## AIM OF THE EXERCISE
From the entries below, transcribe exactly the lines between the line holding "- packaging - Jar" and the line holding "- 실행 끄고 다시 접속하면 사이트에 연결할 수 없음 뜸", inclusive; skip all other lines.

[Saved entries]
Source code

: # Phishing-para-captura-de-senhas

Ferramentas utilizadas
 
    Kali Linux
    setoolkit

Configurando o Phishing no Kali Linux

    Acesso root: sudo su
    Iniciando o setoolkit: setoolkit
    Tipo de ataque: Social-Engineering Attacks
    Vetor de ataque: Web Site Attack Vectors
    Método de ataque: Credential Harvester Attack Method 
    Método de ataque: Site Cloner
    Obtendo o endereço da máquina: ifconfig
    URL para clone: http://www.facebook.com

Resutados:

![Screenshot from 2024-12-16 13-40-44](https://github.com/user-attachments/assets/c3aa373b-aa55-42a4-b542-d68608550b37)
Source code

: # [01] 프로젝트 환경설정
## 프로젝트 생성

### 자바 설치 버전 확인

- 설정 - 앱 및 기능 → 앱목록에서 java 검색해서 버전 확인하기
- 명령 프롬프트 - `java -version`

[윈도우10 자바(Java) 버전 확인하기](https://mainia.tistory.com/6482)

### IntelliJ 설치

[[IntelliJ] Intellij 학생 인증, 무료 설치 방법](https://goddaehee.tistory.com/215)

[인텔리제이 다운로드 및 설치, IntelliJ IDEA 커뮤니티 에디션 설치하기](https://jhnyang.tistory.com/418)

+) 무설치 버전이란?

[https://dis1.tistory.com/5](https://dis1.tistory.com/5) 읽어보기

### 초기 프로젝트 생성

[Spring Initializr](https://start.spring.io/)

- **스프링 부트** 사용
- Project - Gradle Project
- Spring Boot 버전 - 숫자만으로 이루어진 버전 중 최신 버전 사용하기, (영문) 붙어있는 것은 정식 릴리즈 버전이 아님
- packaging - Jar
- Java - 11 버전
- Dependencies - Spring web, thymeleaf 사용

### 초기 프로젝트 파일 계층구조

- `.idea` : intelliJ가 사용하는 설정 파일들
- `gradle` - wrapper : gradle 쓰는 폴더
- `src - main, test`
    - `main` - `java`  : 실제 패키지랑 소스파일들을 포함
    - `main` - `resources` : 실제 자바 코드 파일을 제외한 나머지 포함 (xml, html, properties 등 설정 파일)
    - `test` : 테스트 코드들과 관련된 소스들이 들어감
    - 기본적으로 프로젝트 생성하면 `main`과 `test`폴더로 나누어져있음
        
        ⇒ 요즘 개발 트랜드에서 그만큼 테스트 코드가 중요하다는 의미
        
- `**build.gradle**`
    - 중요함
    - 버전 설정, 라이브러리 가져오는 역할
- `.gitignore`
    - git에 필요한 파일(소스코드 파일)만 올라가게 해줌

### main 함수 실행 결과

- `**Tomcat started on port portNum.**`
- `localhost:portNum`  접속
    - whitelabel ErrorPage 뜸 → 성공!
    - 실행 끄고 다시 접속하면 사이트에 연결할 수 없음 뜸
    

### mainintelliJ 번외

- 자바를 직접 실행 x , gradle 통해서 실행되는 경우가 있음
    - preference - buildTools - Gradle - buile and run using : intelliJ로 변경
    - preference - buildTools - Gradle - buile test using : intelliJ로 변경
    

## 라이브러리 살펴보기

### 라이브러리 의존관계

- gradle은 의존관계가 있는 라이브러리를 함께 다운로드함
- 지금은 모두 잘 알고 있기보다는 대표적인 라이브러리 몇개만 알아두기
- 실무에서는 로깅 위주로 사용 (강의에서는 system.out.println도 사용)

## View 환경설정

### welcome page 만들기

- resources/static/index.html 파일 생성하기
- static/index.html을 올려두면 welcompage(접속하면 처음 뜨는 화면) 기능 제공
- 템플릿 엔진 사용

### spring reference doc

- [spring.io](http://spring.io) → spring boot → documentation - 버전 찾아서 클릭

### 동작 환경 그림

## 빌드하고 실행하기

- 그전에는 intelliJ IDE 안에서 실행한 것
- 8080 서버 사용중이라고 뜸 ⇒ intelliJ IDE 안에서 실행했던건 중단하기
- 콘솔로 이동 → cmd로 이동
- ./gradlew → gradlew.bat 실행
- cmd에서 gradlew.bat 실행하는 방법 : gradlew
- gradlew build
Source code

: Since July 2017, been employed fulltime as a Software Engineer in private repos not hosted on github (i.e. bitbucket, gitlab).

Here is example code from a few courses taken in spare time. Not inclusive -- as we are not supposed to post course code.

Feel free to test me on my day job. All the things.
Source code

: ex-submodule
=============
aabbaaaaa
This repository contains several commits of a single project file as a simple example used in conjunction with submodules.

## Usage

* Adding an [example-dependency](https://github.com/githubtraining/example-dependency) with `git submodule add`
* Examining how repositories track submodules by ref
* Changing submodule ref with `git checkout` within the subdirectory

## ANSWER
- packaging - Jar
- Java - 11 버전
- Dependencies - Spring web, thymeleaf 사용

### 초기 프로젝트 파일 계층구조

- `.idea` : intelliJ가 사용하는 설정 파일들
- `gradle` - wrapper : gradle 쓰는 폴더
- `src - main, test`
    - `main` - `java`  : 실제 패키지랑 소스파일들을 포함
    - `main` - `resources` : 실제 자바 코드 파일을 제외한 나머지 포함 (xml, html, properties 등 설정 파일)
    - `test` : 테스트 코드들과 관련된 소스들이 들어감
    - 기본적으로 프로젝트 생성하면 `main`과 `test`폴더로 나누어져있음
        
        ⇒ 요즘 개발 트랜드에서 그만큼 테스트 코드가 중요하다는 의미
        
- `**build.gradle**`
    - 중요함
    - 버전 설정, 라이브러리 가져오는 역할
- `.gitignore`
    - git에 필요한 파일(소스코드 파일)만 올라가게 해줌

### main 함수 실행 결과

- `**Tomcat started on port portNum.**`
- `localhost:portNum`  접속
    - whitelabel ErrorPage 뜸 → 성공!
    - 실행 끄고 다시 접속하면 사이트에 연결할 수 없음 뜸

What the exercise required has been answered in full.